MARTINEZ (KPIX 5) — An effort to reform California’s bail system has stalled in the state legislature.
The bill, proposed by an Oakland assemblyman, would require taking a suspect’s economic status and criminal past into account when determining bail.
Opponents, including the reality T.V. Star known as “Dog The Bounty Hunter,” have lobbied hard against the measure.
On Thursday night, the bill failed by a single vote in the assembly.
But lawmakers may revisit the issue after a commission of judges makes recommendations.
One Bay Area county, a process that does consider economic factors and criminal history is already in place.

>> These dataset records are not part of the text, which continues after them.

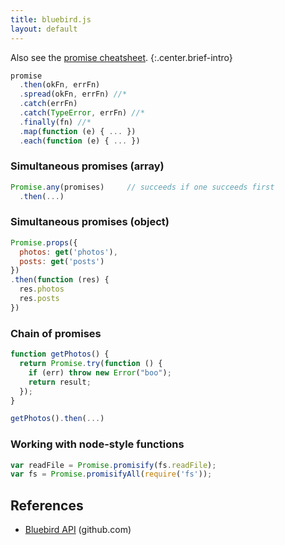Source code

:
 ```yaml
---
title: bluebird.js
layout: default
---
```


Also see the [promise cheatsheet](promise.html).
{:.center.brief-intro}

```js
promise
  .then(okFn, errFn)
  .spread(okFn, errFn) //*
  .catch(errFn)
  .catch(TypeError, errFn) //*
  .finally(fn) //*
  .map(function (e) { ... })
  .each(function (e) { ... })
```

### Simultaneous promises (array)

```js
Promise.any(promises)     // succeeds if one succeeds first
  .then(...)
```

### Simultaneous promises (object)

```js
Promise.props({
  photos: get('photos'),
  posts: get('posts')
})
.then(function (res) {
  res.photos
  res.posts
})
```

### Chain of promises

```js
function getPhotos() {
  return Promise.try(function () {
    if (err) throw new Error("boo");
    return result;
  });
}

getPhotos().then(...)
```

### Working with node-style functions

```js
var readFile = Promise.promisify(fs.readFile);
var fs = Promise.promisifyAll(require('fs'));
```

## References

 * [Bluebird API](https://github.com/petkaantonov/bluebird/blob/master/API.md) (github.com)
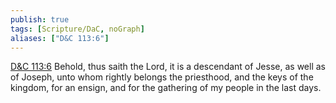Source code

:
 ```yaml
---
publish: true
tags: [Scripture/DaC, noGraph]
aliases: ["D&C 113:6"]
---
```

[D&C 113:6](https://churchofjesuschrist.org/study/scriptures/dc-testament/dc/113?lang=eng&id=p6#p6) Behold, thus saith the Lord, it is a descendant of Jesse, as well as of Joseph, unto whom rightly belongs the priesthood, and the keys of the kingdom, for an ensign, and for the gathering of my people in the last days.
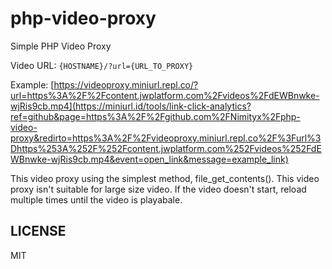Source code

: # php-video-proxy
Simple PHP Video Proxy

Video URL: ```{HOSTNAME}/?url={URL_TO_PROXY}```

Example: [https://videoproxy.miniurl.repl.co/?url=https%3A%2F%2Fcontent.jwplatform.com%2Fvideos%2FdEWBnwke-wjRis9cb.mp4](https://miniurl.id/tools/link-click-analytics?ref=github&page=https%3A%2F%2Fgithub.com%2FNimityx%2Fphp-video-proxy&redirto=https%3A%2F%2Fvideoproxy.miniurl.repl.co%2F%3Furl%3Dhttps%253A%252F%252Fcontent.jwplatform.com%252Fvideos%252FdEWBnwke-wjRis9cb.mp4&event=open_link&message=example_link)

This video proxy using the simplest method, file_get_contents(). This video proxy isn't suitable for large size video. If the video doesn't start, reload multiple times until the video is playabale.

## LICENSE
MIT
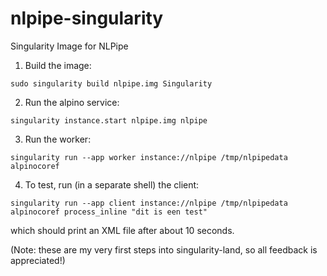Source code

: # nlpipe-singularity
Singularity Image for NLPipe

1. Build the image:

```{sh}
sudo singularity build nlpipe.img Singularity
```

2. Run the alpino service:

```{sh}
singularity instance.start nlpipe.img nlpipe
```

3. Run the worker:

```{sh}
singularity run --app worker instance://nlpipe /tmp/nlpipedata alpinocoref
```

4. To test, run (in a separate shell) the client:

```{sh}
singularity run --app client instance://nlpipe /tmp/nlpipedata alpinocoref process_inline "dit is een test"
```

which should print an XML file after about 10 seconds. 

(Note: these are my very first steps into singularity-land, so all feedback is appreciated!)
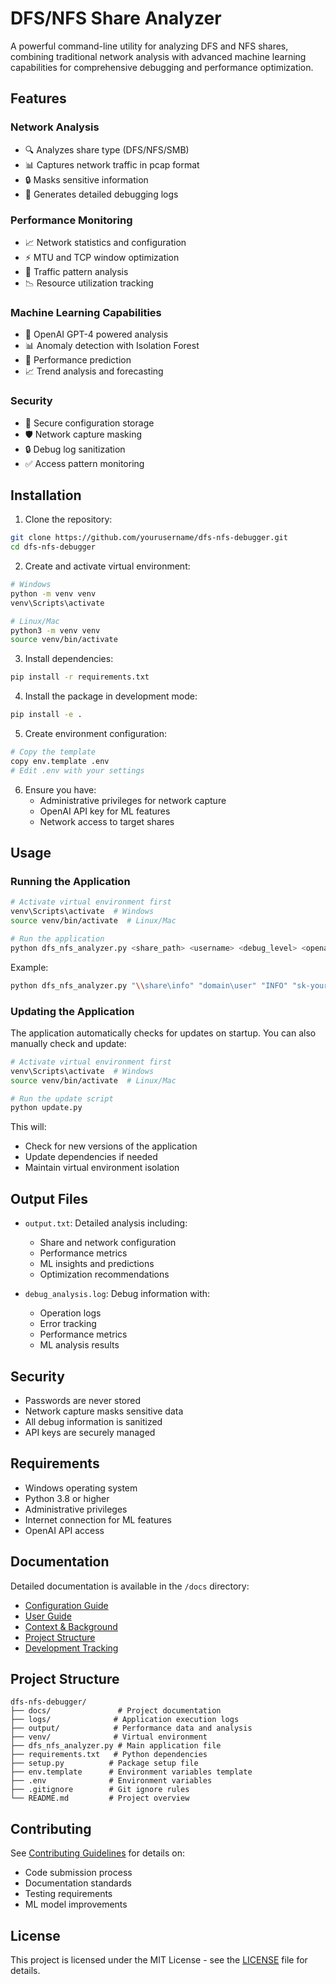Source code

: # DFS/NFS Share Analyzer

A powerful command-line utility for analyzing DFS and NFS shares, combining traditional network analysis with advanced machine learning capabilities for comprehensive debugging and performance optimization.

## Features

### Network Analysis
- 🔍 Analyzes share type (DFS/NFS/SMB)
- 📊 Captures network traffic in pcap format
- 🔒 Masks sensitive information
- 📝 Generates detailed debugging logs

### Performance Monitoring
- 📈 Network statistics and configuration
- ⚡ MTU and TCP window optimization
- 🔄 Traffic pattern analysis
- 📉 Resource utilization tracking

### Machine Learning Capabilities
- 🤖 OpenAI GPT-4 powered analysis
- 📊 Anomaly detection with Isolation Forest
- 🔮 Performance prediction
- 📈 Trend analysis and forecasting

### Security
- 🔐 Secure configuration storage
- 🛡️ Network capture masking
- 🔒 Debug log sanitization
- ✅ Access pattern monitoring

## Installation

1. Clone the repository:
```bash
git clone https://github.com/yourusername/dfs-nfs-debugger.git
cd dfs-nfs-debugger
```

2. Create and activate virtual environment:
```bash
# Windows
python -m venv venv
venv\Scripts\activate

# Linux/Mac
python3 -m venv venv
source venv/bin/activate
```

3. Install dependencies:
```bash
pip install -r requirements.txt
```

4. Install the package in development mode:
```bash
pip install -e .
```

5. Create environment configuration:
```bash
# Copy the template
copy env.template .env
# Edit .env with your settings
```

6. Ensure you have:
   - Administrative privileges for network capture
   - OpenAI API key for ML features
   - Network access to target shares

## Usage

### Running the Application

```bash
# Activate virtual environment first
venv\Scripts\activate  # Windows
source venv/bin/activate  # Linux/Mac

# Run the application
python dfs_nfs_analyzer.py <share_path> <username> <debug_level> <openai_key>
```

Example:
```bash
python dfs_nfs_analyzer.py "\\share\info" "domain\user" "INFO" "sk-your-openai-key"
```

### Updating the Application

The application automatically checks for updates on startup. You can also manually check and update:

```bash
# Activate virtual environment first
venv\Scripts\activate  # Windows
source venv/bin/activate  # Linux/Mac

# Run the update script
python update.py
```

This will:
- Check for new versions of the application
- Update dependencies if needed
- Maintain virtual environment isolation

## Output Files

- `output.txt`: Detailed analysis including:
  - Share and network configuration
  - Performance metrics
  - ML insights and predictions
  - Optimization recommendations
  
- `debug_analysis.log`: Debug information with:
  - Operation logs
  - Error tracking
  - Performance metrics
  - ML analysis results

## Security

- Passwords are never stored
- Network capture masks sensitive data
- All debug information is sanitized
- API keys are securely managed

## Requirements

- Windows operating system
- Python 3.8 or higher
- Administrative privileges
- Internet connection for ML features
- OpenAI API access

## Documentation

Detailed documentation is available in the `/docs` directory:
- [Configuration Guide](docs/CONFIGURATION.md)
- [User Guide](docs/GUIDE.md)
- [Context & Background](docs/CONTEXT.md)
- [Project Structure](docs/PROJECT_STRUCTURE.md)
- [Development Tracking](docs/TRACKING.md)

## Project Structure

```
dfs-nfs-debugger/
├── docs/               # Project documentation
├── logs/              # Application execution logs
├── output/            # Performance data and analysis
├── venv/              # Virtual environment
├── dfs_nfs_analyzer.py # Main application file
├── requirements.txt   # Python dependencies
├── setup.py          # Package setup file
├── env.template      # Environment variables template
├── .env              # Environment variables
├── .gitignore        # Git ignore rules
└── README.md         # Project overview
```

## Contributing

See [Contributing Guidelines](CONTRIBUTING.md) for details on:
- Code submission process
- Documentation standards
- Testing requirements
- ML model improvements

## License

This project is licensed under the MIT License - see the [LICENSE](LICENSE) file for details.
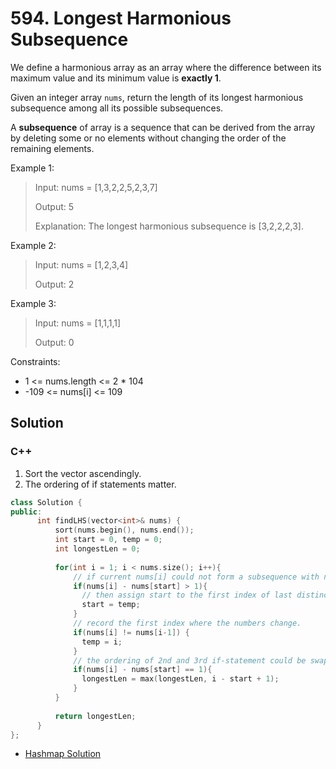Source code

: # 594. Longest Harmonious Subsequence

We define a harmonious array as an array where the difference between its maximum value and its minimum value is **exactly 1**.

Given an integer array `nums`, return the length of its longest harmonious subsequence among all its possible subsequences.

A **subsequence** of array is a sequence that can be derived from the array by deleting some or no elements without changing the order of the remaining elements. 

Example 1:

> Input: nums = [1,3,2,2,5,2,3,7]
> 
> Output: 5
> 
> Explanation: The longest harmonious subsequence is [3,2,2,2,3].

Example 2:

> Input: nums = [1,2,3,4]
> 
> Output: 2

Example 3:

> Input: nums = [1,1,1,1]
> 
> Output: 0

Constraints:

* 1 <= nums.length <= 2 * 104
* -109 <= nums[i] <= 109

## Solution 

### C++

1. Sort the vector ascendingly. 
2. The ordering of if statements matter. 
```C++
class Solution {
public:
      int findLHS(vector<int>& nums) {
          sort(nums.begin(), nums.end());
          int start = 0, temp = 0;
          int longestLen = 0;
          
          for(int i = 1; i < nums.size(); i++){
              // if current nums[i] could not form a subsequence with nums[start]
              if(nums[i] - nums[start] > 1){
                // then assign start to the first index of last distinct number, i.e., [2(start), 2, 2, 3(temp), 3, 3, 5(i)]
                start = temp;    
              }                 
              // record the first index where the numbers change. 
              if(nums[i] != nums[i-1]) {
                temp = i;  
              }       
              // the ordering of 2nd and 3rd if-statement could be swapped but 3rd if-statement must appear after 1st if-statement.
              if(nums[i] - nums[start] == 1){
                longestLen = max(longestLen, i - start + 1);      
              }
          }
          
          return longestLen;
      }
};
```

* [Hashmap Solution](../hashmap/594.-longest-harmonious-subsequence.md)
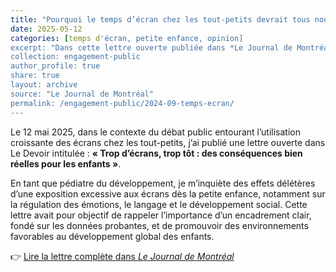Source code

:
 ```yaml
---
title: "Pourquoi le temps d’écran chez les tout-petits devrait tous nous préoccuper"
date: 2025-05-12
categories: [temps d'écran, petite enfance, opinion]
excerpt: "Dans cette lettre ouverte publiée dans *Le Journal de Montréal*, je rappelle que le temps d’écran excessif chez les jeunes enfants n’est pas sans conséquences sur leur développement, notamment sur leur capacité à gérer leurs émotions."
collection: engagement-public
author_profile: true
share: true
layout: archive
source: "Le Journal de Montréal"
permalink: /engagement-public/2024-09-temps-ecran/
---
```

Le 12 mai 2025, dans le contexte du débat public entourant l’utilisation croissante des écrans chez les tout-petits, j’ai publié une lettre ouverte dans Le Devoir intitulée : **« Trop d’écrans, trop tôt : des conséquences bien réelles pour les enfants »**.

En tant que pédiatre du développement, je m’inquiète des effets délétères d’une exposition excessive aux écrans dès la petite enfance, notamment sur la régulation des émotions, le langage et le développement social. Cette lettre avait pour objectif de rappeler l’importance d’un encadrement clair, fondé sur les données probantes, et de promouvoir des environnements favorables au développement global des enfants.


👉 [Lire la lettre complète dans *Le Journal de Montréal*](https://www.journaldemontreal.com/2024/09/20/temps-decran-chez-les-tout-petits)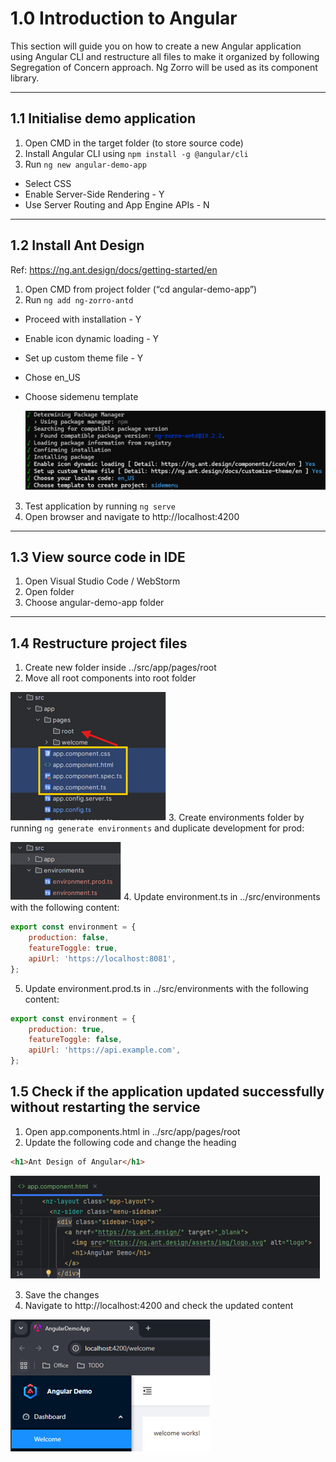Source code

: # 1.0 Introduction to Angular
This section will guide you on how to create a new Angular application using Angular CLI and restructure all files to make it organized by following Segregation of Concern approach.
Ng Zorro will be used as its component library.

---

## 1.1 Initialise demo application
1.	Open CMD in the target folder (to store source code)
2.	Install Angular CLI using ```npm install -g @angular/cli```
3.	Run ```ng new angular-demo-app```
   - Select CSS
   - Enable Server-Side Rendering - Y
   - Use Server Routing and App Engine APIs - N

---

## 1.2 Install Ant Design
Ref: https://ng.ant.design/docs/getting-started/en
1.	Open CMD from project folder (“cd angular-demo-app”)
2.	Run ```ng add ng-zorro-antd```
   - Proceed with installation - Y
   - Enable icon dynamic loading - Y
   - Set up custom theme file - Y
   - Chose en_US
   - Choose sidemenu template

     ![](./.img/1.2.png)
3.	Test application by running ```ng serve```
4.	Open browser and navigate to http://localhost:4200

---

## 1.3 View source code in IDE
1.	Open Visual Studio Code / WebStorm
2.	Open folder
3.	Choose angular-demo-app folder

---

## 1.4 Restructure project files
1.	Create new folder inside ../src/app/pages/root
2.	Move all root components into root folder

![](./.img/1.4.2.png)
3.	Create environments folder by running ```ng generate environments``` and duplicate development for prod:

![](./.img/1.4.3.png)
4.	Update environment.ts in  ../src/environments with the following content:
```javascript
export const environment = {
    production: false,
    featureToggle: true,
    apiUrl: 'https://localhost:8081',
};
```

5.	Update environment.prod.ts in  ../src/environments with the following content:
```javascript 
export const environment = {
    production: true,
    featureToggle: false,
    apiUrl: 'https://api.example.com',
};
```

## 1.5 Check if the application updated successfully without restarting the service
1.	Open app.components.html in ../src/app/pages/root
2.	Update the following code and change the heading
```html
<h1>Ant Design of Angular</h1>
```
![](./.img/1.5.2.png)

3.	Save the changes
4.	Navigate to http://localhost:4200 and check the updated content

![](./.img/1.5.4.png)
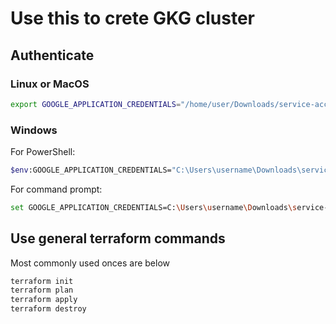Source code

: # Use this to crete GKG cluster

## Authenticate

### Linux or MacOS

```bash
export GOOGLE_APPLICATION_CREDENTIALS="/home/user/Downloads/service-account-file.json"
```

###  Windows

For PowerShell:

```bash
$env:GOOGLE_APPLICATION_CREDENTIALS="C:\Users\username\Downloads\service-account-file.json"
```

For command prompt:

```bash
set GOOGLE_APPLICATION_CREDENTIALS=C:\Users\username\Downloads\service-account-file.json
```

##  Use general terraform commands

Most commonly used onces are below

```bash
terraform init
terraform plan
terraform apply
terraform destroy
```
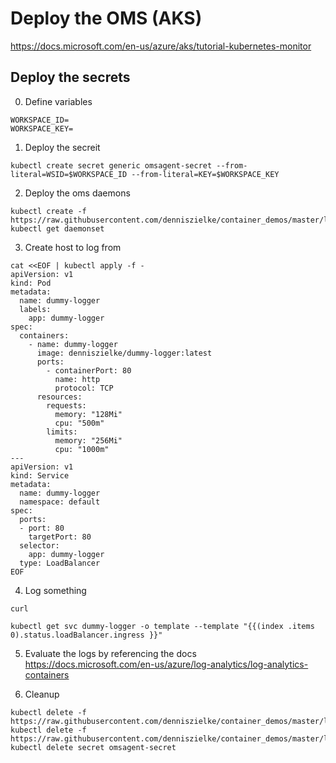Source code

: # Deploy the OMS (AKS)

https://docs.microsoft.com/en-us/azure/aks/tutorial-kubernetes-monitor

## Deploy the secrets

0. Define variables

```
WORKSPACE_ID=
WORKSPACE_KEY=
```

1. Deploy the secreit

```
kubectl create secret generic omsagent-secret --from-literal=WSID=$WORKSPACE_ID --from-literal=KEY=$WORKSPACE_KEY
```

2. Deploy the oms daemons

```
kubectl create -f https://raw.githubusercontent.com/denniszielke/container_demos/master/logging/omsdaemonset.yaml
kubectl get daemonset
```

3. Create host to log from
```
cat <<EOF | kubectl apply -f -
apiVersion: v1
kind: Pod
metadata:
  name: dummy-logger
  labels:
    app: dummy-logger
spec:
  containers:
    - name: dummy-logger
      image: denniszielke/dummy-logger:latest
      ports:
        - containerPort: 80
          name: http
          protocol: TCP
      resources:
        requests:
          memory: "128Mi"
          cpu: "500m"
        limits:
          memory: "256Mi"
          cpu: "1000m"
---
apiVersion: v1
kind: Service
metadata:
  name: dummy-logger
  namespace: default
spec:
  ports:
  - port: 80
    targetPort: 80
  selector:
    app: dummy-logger
  type: LoadBalancer
EOF
```

4. Log something
```
curl 

kubectl get svc dummy-logger -o template --template "{{(index .items 0).status.loadBalancer.ingress }}"
```

5. Evaluate the logs by referencing the docs
https://docs.microsoft.com/en-us/azure/log-analytics/log-analytics-containers 

6. Cleanup
```
kubectl delete -f https://raw.githubusercontent.com/denniszielke/container_demos/master/logging/ubuntuhost.yml
kubectl delete -f https://raw.githubusercontent.com/denniszielke/container_demos/master/logging/omsdaemonset.yaml
kubectl delete secret omsagent-secret
```
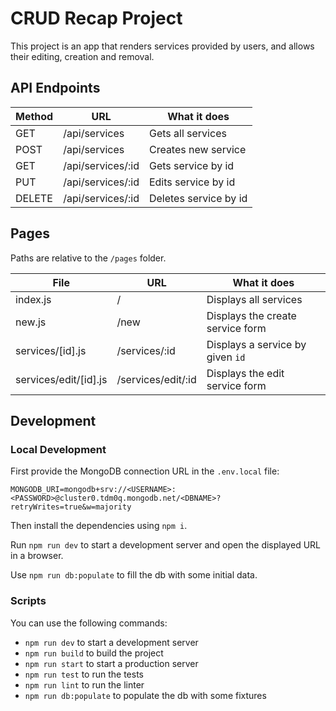 # CRUD Recap Project

This project is an app that renders services provided by users, and allows their editing, creation and removal.

## API Endpoints

| Method | URL               | What it does          |
|--------|-------------------|-----------------------|
| GET    | /api/services     | Gets all services     |
| POST   | /api/services     | Creates new service   |
| GET    | /api/services/:id | Gets service by id    |
| PUT    | /api/services/:id | Edits service by id   |
| DELETE | /api/services/:id | Deletes service by id |

## Pages

Paths are relative to the `/pages` folder.

| File                  | URL                | What it does                     |
|-----------------------|--------------------|----------------------------------|
| index.js              | /                  | Displays all services            |
| new.js                | /new               | Displays the create service form |
| services/[id].js      | /services/:id      | Displays a service by given `id` |
| services/edit/[id].js | /services/edit/:id | Displays the edit service form   |

## Development

### Local Development

First provide the MongoDB connection URL in the `.env.local` file:

```
MONGODB_URI=mongodb+srv://<USERNAME>:<PASSWORD>@cluster0.tdm0q.mongodb.net/<DBNAME>?retryWrites=true&w=majority
```

Then install the dependencies using `npm i`.

Run `npm run dev` to start a development server and open the displayed URL in a browser.

Use `npm run db:populate` to fill the db with some initial data.

### Scripts

You can use the following commands:

- `npm run dev` to start a development server
- `npm run build` to build the project
- `npm run start` to start a production server
- `npm run test` to run the tests
- `npm run lint` to run the linter
- `npm run db:populate` to populate the db with some fixtures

Contra Costa Superior Court Superior Court Judge Steven K. Austin said, “One thing that’s important about it – It’s not like we just plug it into the robot and it spits out whether or not the person is going to be released.”
For most of his 17 years on the bench, Judge Austin handled bail hearings pretty much by the book.
He’d check the bail schedule, match the criminal code with the prescribed amount, and that was it.
But now, that process often includes an algorithm.
“And then you know – through statistics really – how likely someone is to re-offend, or how likely they are to come back,” Austin explained.
It’s a way many jurisdictions are trying to end what public defenders have long seen as an unfair choice for poor defendants.
Chesa Boudin with the San Francisco Public Defender’s Office said, “Which is plead guilty to get out of jail and go back to your life, family and job. Or, assert your innocence in a case where you may have done nothing wrong, but stay in jail because you are too poor to buy your freedom.”
The new approach still uses the bail schedule, but it also looks at things like a defendant’s criminal history, employment status, family and housing circumstances. And that gives a judge more flexibility, something that can help ease our soaring jail costs.
“A substantial proportion of people in our county jails are not convicted of any crime,” Austin said.
And remember, we do have cheaper ways of tracking defendants.
“It’s a policy that made a lot more sense hundreds of years ago,” Boudin said.
So how is the algorithm approach working in Contra Costa County?
Austin said, “93 percent of them have not re-offend.”
And that’s the statistic that could change the way California courtrooms tackle bail.
“I like any program where we get to work with all parts of the justice system, to do something that is better for all of us – and I think this is one of those programs,” Austin said.
Last year, San Francisco’s City Attorney decided not to defend the city in a federal lawsuit claiming the bail system is unconstitutional.